This project aims to build a hybrid CPU+GPU scheduling framework, based KTransformer, to optimize large Mixture-of-Experts (MoE) model inference on consumer hardware with limited VRAM.
Problem: The primary bottleneck in running large MoE models on consumer hardware is the latency caused by offloading expert weights to system DRAM. During the autoregressive decoding phase, the default strategy is using CPU to compute all experts, which leads to high latency due to the limited CPU compute power. On the other hand, offloading experts to GPU VRAM can significantly speed up computation, but the limited VRAM capacity means that not all experts can fit simultaneously. This results in frequent PCIe transfers when an expert is not in the GPU cache, which adds substantial latency.

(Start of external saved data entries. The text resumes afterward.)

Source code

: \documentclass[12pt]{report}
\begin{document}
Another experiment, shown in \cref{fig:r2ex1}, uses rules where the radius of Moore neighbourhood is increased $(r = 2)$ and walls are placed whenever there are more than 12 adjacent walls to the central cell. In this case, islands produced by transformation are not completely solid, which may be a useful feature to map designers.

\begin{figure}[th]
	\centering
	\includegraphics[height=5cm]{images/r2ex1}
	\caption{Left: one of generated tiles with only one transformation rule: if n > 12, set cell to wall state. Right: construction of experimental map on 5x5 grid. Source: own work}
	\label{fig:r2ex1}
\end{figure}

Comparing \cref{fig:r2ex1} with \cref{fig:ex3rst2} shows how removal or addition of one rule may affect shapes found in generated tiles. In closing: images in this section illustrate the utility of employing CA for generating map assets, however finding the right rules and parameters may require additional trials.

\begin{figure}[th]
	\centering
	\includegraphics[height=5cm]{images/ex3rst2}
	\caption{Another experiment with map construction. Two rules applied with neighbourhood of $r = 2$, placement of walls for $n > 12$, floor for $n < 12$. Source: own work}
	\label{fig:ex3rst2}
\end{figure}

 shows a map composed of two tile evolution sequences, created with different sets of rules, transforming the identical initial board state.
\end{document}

Proposed Solution: We propose a hybrid scheduling system that dynamically allocates expert computations between the CPU and GPU to minimize end-to-end latency. The core idea is to treat the problem as a real-time optimization task.

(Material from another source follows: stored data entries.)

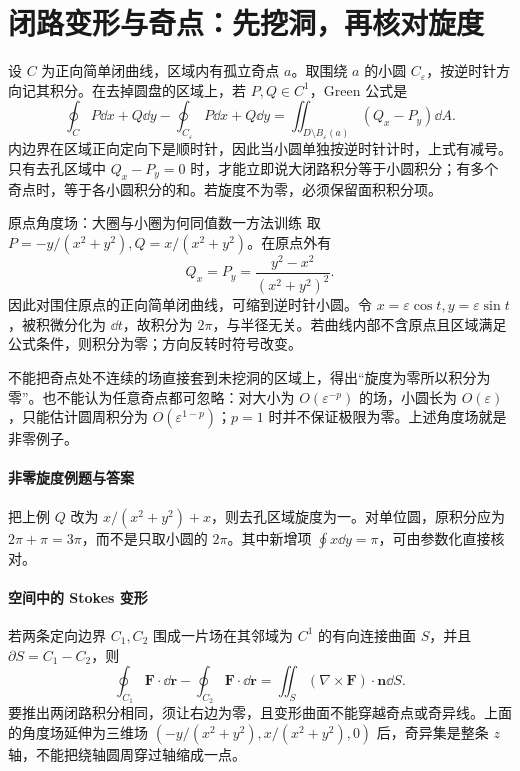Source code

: \section{闭路变形与奇点：先挖洞，再核对旋度}\label{r2:green}
设 $C$ 为正向简单闭曲线，区域内有孤立奇点 $a$。取围绕 $a$ 的小圆 $C_\varepsilon$，按逆时针方向记其积分。在去掉圆盘的区域上，若 $P,Q\in C^1$，Green 公式是
\[
 \oint_C P\dd x+Q\dd y-\oint_{C_\varepsilon}P\dd x+Q\dd y
 =\iint_{D\setminus B_\varepsilon(a)}(Q_x-P_y)\dd A.
\]
内边界在区域正向定向下是顺时针，因此当小圆单独按逆时针计时，上式有减号。只有去孔区域中 $Q_x-P_y=0$ 时，才能立即说大闭路积分等于小圆积分；有多个奇点时，等于各小圆积分的和。若旋度不为零，必须保留面积积分项。

\begin{example}{原点角度场：大圈与小圈为何同值}{数一方法训练}
取 $P=-y/(x^2+y^2),Q=x/(x^2+y^2)$。在原点外有
\[
 Q_x=P_y=\frac{y^2-x^2}{(x^2+y^2)^2}.
\]
因此对围住原点的正向简单闭曲线，可缩到逆时针小圆。令 $x=\varepsilon\cos t,y=\varepsilon\sin t$，被积微分化为 $\dd t$，故积分为 $2\pi$，与半径无关。若曲线内部不含原点且区域满足公式条件，则积分为零；方向反转时符号改变。
\end{example}

\begin{warning}
不能把奇点处不连续的场直接套到未挖洞的区域上，得出“旋度为零所以积分为零”。也不能认为任意奇点都可忽略：对大小为 $O(\varepsilon^{-p})$ 的场，小圆长为 $O(\varepsilon)$，只能估计圆周积分为 $O(\varepsilon^{1-p})$；$p=1$ 时并不保证极限为零。上述角度场就是非零例子。
\end{warning}

\paragraph{非零旋度例题与答案}
把上例 $Q$ 改为 $x/(x^2+y^2)+x$，则去孔区域旋度为一。对单位圆，原积分应为 $2\pi+\pi=3\pi$，而不是只取小圆的 $2\pi$。其中新增项 $\oint x\dd y=\pi$，可由参数化直接核对。

\paragraph{空间中的 Stokes 变形}
若两条定向边界 $C_1,C_2$ 围成一片场在其邻域为 $C^1$ 的有向连接曲面 $S$，并且 $\partial S=C_1-C_2$，则
\[
 \oint_{C_1}\bm F\cdot\dd\bm r-\oint_{C_2}\bm F\cdot\dd\bm r
 =\iint_S(\nabla\times\bm F)\cdot\bm n\dd S.
\]
要推出两闭路积分相同，须让右边为零，且变形曲面不能穿越奇点或奇异线。上面的角度场延伸为三维场 $(-y/(x^2+y^2),x/(x^2+y^2),0)$ 后，奇异集是整条 $z$ 轴，不能把绕轴圆周穿过轴缩成一点。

The key components of our proposed solution are:
- Mathematical Cost Model: We've formulated a model to calculate the "cost" of running an expert on either the CPU or the GPU. The GPU cost includes the potential PCIe transfer time if the expert is not already in the VRAM cache.
- Dynamic Real-Time Scheduler: Based on the cost model, a greedy scheduling algorithm will decide, on a per-token basis, where to execute each of the selected top-k experts. It will prioritize moving an expert to the GPU only if the performance gain outweighs the transfer latency.
- PCIe-Aware Caching: The limited GPU VRAM is treated as a cache for experts. We plan to implement a value-driven eviction policy that, unlike simple LRU/LFU, decides which expert to remove from the cache based on a prediction of its future usefulness, thus maximizing the chances of a "cache hit" and avoiding PCIe transfers.
The ultimate goal is to create a practical and adaptive framework that intelligently uses all available compute resources (CPU and GPU) to make inference for large MoE models on consumer-grade hardware as fast as possible.
This is simplified KTransformer inference, and mainly support for Ubuntu 22/24.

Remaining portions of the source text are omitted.